The vertebral endplate is the thin cartilaginous and bony interface between the vertebral body and the intervertebral disc, consisting of a hyaline cartilage layer overlying a thin cortical bone plate with central perforations. The endplate is the critical interface for disc nutrition (by diffusion through the cartilaginous plate from vertebral body vasculature) and for load transfer between the disc and vertebra. Its structural integrity determines disc health and its failure produces Schmorl's nodes (disc herniation through the endplate).

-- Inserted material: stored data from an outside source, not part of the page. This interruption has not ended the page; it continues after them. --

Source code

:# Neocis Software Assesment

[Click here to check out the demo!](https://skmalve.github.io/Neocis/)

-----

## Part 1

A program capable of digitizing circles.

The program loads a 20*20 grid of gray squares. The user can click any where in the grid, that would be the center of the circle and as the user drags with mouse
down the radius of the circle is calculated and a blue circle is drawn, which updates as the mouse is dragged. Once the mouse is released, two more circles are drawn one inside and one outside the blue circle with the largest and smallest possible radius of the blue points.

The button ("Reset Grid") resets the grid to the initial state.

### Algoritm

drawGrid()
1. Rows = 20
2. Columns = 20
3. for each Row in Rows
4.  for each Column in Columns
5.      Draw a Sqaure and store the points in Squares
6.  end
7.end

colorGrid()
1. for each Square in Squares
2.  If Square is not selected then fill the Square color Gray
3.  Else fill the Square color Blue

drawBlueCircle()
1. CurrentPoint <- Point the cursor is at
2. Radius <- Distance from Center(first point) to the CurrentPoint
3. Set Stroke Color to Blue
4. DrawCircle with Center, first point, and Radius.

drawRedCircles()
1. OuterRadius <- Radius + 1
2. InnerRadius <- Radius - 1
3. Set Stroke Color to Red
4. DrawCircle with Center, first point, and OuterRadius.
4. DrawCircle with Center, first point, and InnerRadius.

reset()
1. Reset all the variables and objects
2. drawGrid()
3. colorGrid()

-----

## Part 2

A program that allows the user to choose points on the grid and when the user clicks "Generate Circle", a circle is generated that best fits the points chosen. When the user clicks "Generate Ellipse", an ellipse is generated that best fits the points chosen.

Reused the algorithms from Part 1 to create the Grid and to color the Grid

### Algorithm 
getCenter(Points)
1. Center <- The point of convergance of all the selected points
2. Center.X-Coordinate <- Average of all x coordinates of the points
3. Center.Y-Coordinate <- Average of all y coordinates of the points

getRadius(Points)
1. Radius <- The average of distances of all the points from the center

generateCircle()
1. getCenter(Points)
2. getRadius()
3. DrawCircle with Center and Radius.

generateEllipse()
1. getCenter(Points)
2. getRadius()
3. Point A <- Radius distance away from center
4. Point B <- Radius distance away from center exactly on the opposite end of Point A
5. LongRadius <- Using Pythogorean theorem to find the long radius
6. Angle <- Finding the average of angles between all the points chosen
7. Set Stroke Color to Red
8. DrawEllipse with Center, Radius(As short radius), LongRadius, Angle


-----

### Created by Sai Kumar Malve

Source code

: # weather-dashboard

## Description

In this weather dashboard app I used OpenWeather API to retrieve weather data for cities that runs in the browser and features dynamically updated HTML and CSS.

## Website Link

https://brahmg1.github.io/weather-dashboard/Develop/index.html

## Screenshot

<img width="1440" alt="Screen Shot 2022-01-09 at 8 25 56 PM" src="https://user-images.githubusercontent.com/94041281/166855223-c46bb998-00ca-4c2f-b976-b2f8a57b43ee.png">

Modic changes (MRI signal changes adjacent to vertebral endplates in disc degeneration) are graded I (acute, T1 dark/T2 bright — vascular reactive change), II (chronic, T1 bright/T2 bright — fatty replacement), and III (sclerotic, T1 and T2 dark — eburnation), reflecting progressive endplate pathology from disc degeneration. Modic type I changes correlate with discogenic back pain and are a target for intradiscal injection therapy. Osteoporotic vertebral compression fractures primarily involve the anterior vertebral endplate, leading to anterior wedge collapse visible on radiograph.
Acute inflammatory Modic I changes at the vertebral endplate (T1 hypointense, T2 hyperintense on MRI) represent vascular fibrovascular tissue in fissured endplate adjacent to a degenerated disc and correlate with axial discogenic back pain; intradiscal corticosteroid or antibiotic treatment targets the inflammatory endplate response in selected patients.